Content starts
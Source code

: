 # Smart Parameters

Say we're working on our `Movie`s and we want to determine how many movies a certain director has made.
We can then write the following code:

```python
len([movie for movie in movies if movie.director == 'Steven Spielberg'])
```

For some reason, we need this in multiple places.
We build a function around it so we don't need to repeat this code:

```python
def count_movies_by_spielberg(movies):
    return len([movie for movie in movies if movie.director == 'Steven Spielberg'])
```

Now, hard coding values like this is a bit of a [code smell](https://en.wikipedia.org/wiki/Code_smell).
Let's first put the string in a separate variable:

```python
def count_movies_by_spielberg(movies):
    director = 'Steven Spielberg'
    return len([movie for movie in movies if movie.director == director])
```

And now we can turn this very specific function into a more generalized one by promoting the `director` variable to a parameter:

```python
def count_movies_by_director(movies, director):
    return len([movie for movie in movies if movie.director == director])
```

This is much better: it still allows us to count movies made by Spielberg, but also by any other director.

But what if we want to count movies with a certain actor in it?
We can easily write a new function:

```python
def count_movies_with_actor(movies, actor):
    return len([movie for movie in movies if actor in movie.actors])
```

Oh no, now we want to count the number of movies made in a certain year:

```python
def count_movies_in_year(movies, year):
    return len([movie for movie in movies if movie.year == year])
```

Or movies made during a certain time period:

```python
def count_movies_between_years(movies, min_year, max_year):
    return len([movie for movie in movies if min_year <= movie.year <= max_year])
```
Content ends
Content starts
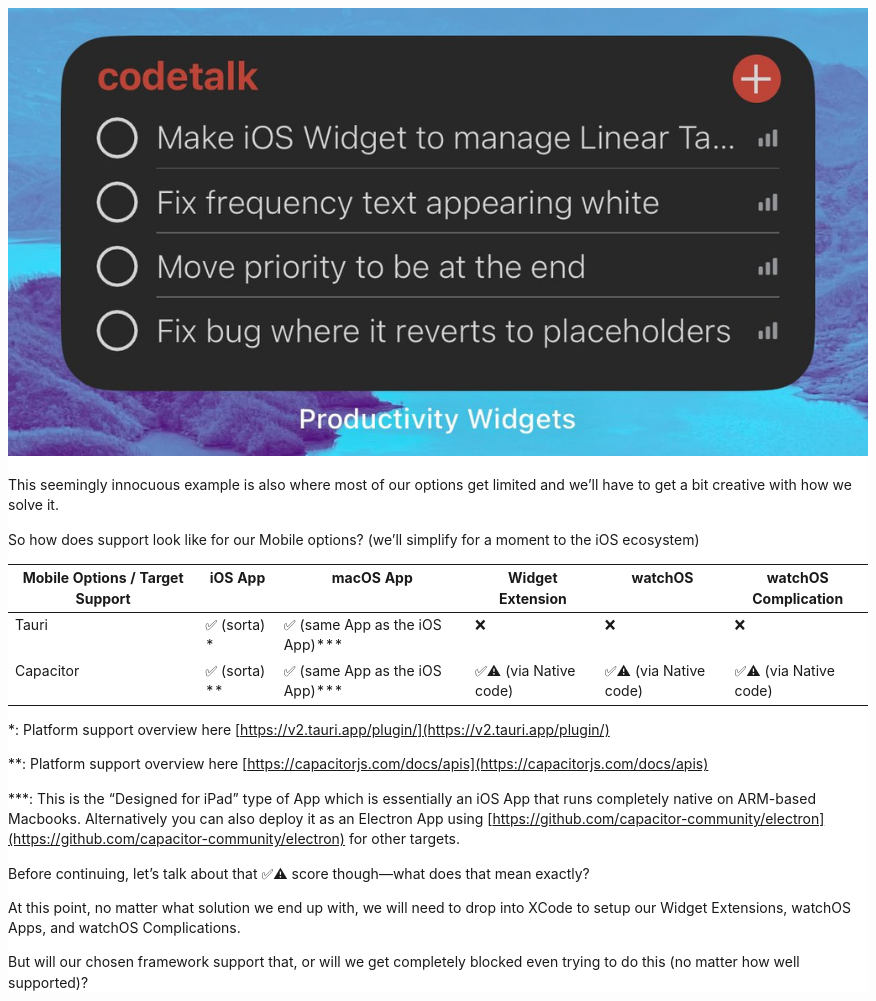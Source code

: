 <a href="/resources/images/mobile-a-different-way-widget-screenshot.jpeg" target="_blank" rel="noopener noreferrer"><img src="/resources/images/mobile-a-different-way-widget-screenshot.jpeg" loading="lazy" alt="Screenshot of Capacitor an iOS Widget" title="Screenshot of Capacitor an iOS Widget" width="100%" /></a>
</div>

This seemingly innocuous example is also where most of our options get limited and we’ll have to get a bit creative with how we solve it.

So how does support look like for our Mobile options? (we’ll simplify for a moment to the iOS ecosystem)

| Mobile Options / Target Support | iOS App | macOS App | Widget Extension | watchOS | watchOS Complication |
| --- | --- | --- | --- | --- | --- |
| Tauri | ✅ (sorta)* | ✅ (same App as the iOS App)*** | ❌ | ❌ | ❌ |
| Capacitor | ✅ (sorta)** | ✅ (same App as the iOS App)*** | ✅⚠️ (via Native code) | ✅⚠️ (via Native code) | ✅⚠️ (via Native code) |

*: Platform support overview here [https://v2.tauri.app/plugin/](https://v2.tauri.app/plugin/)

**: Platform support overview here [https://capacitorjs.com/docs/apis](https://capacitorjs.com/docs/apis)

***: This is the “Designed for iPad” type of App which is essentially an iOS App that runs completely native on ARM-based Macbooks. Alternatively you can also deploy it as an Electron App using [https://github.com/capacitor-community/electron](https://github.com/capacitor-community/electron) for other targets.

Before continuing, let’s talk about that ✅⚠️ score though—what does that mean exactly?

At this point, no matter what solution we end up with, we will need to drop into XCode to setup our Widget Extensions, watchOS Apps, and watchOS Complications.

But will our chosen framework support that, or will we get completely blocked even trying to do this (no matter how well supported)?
Content ends
> [TASK BRIEF]:
All that is wanted is a faithful reproduction of the line above with "Say we're working", the line with "For some reason, we", and every line in between.

> [SOLUTION TO THE EXERCISE]:
Say we're working on our `Movie`s and we want to determine how many movies a certain director has made.
We can then write the following code:

```python
len([movie for movie in movies if movie.director == 'Steven Spielberg'])
```

For some reason, we need this in multiple places.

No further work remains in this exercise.